The present study demonstrated that Ang II increases the expression of LCC α1C subunit in atrial myocytes. Increased number of available channels increases the transmembranous calcium influx during depolarization and thereby increases intracellular calcium loading,21 which may result in trigger activity and arrhythmia.22
In addition to the present study, other studies have shown that Ang II modulates the transcription of other ionic channels in ventricular myocytes14,23,24 and smooth muscle cells.25 However, these studies, unlike the present study, did not define the upstream detailed signaling pathways.
Ang II may also modulate the level of ion channel subunit mRNA by affecting its mRNA stability26 because Ang II was shown to increase the degradation of Kv4.3 mRNA in ventricular myocytes.26 However, in the present study, Ang II had no effect on the mRNA stability of LCC α1C subunits.
First, the changes in LCC α1C subunit expression and LCC current reported in the present study are the reverse of those observed in dog models of AF9,10 and human AF.11 The relevance of Ang II–mediated LCC α1C subunit expression and LCC current to AF remains unclear. The expression of LCC α1C subunit does not depend solely on Ang II stimulation during AF, and the effect of the complex interaction among rapid depolarization, mechanical stretch, and paracrine Ang II stimulation on LCC α1C subunit gene expression awaits further study.
Second, HL1 cells have only some properties in common with atrial myocytes. For example, the proportions of L- and T-type calcium currents are variable from passage to passage, or even in the same preparation.27 All of the cells have a relatively larger ICaT density compared with that in human atrial myocytes.
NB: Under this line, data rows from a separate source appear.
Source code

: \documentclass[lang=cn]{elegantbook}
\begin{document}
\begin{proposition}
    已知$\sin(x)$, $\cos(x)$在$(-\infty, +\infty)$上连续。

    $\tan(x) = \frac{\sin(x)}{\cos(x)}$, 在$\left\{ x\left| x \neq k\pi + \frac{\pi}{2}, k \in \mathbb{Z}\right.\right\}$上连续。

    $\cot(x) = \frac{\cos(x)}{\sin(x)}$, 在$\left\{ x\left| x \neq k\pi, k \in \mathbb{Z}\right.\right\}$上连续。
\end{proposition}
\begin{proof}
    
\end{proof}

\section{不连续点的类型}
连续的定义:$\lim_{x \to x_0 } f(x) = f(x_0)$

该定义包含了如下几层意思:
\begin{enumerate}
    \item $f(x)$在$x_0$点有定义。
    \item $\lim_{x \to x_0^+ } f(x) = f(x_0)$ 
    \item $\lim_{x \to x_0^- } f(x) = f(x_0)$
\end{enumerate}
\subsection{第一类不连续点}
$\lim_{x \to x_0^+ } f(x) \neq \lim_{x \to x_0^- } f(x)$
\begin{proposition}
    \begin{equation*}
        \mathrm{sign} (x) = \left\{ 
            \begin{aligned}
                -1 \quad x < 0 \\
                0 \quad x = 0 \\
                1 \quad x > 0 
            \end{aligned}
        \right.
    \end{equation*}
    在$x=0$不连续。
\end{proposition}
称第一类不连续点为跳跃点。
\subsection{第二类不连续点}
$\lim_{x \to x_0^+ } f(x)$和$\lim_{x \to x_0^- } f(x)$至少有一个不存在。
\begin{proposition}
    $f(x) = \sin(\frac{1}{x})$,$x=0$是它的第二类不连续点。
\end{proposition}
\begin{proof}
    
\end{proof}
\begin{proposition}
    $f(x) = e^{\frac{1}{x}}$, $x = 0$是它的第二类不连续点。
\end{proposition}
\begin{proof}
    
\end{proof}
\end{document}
We demonstrated that Ang II increased ROS generation through small GTPase Rac1 in atrial myocytes and that simvastatin, which decreases NAPDH oxidase activity and ROS generation through inhibiting Rac1,13 inhibits Ang II–induced ROS generation. ROS have recently been found to play an important role in AF.28 Therefore, our results may implicate the therapeutic effect of statins to prevent Ang II–induced ROS generation in atrial myocytes, although the statin concentrations used in the present study may be high compared with clinically relevant concentrations and are known to have other pleiotropic effects.
Sources of Funding
This work was supported by the National Science Council, Taiwan, Republic of China (grants 95-2314-B-002-087-MY3 and 95-2314-B-002-08); the National Taiwan University Hospital, Taiwan, Republic of China (grants 92N016 and 93N004); and the Institute of Biomedical Sciences, Academia Sinica (grants IBMS-CRC93-T08, IBMS-CRC94-T06, and IBMS-CRC95-T02).
Original received July 28, 2006; revision received April 15, 2007; accepted April 18, 2007.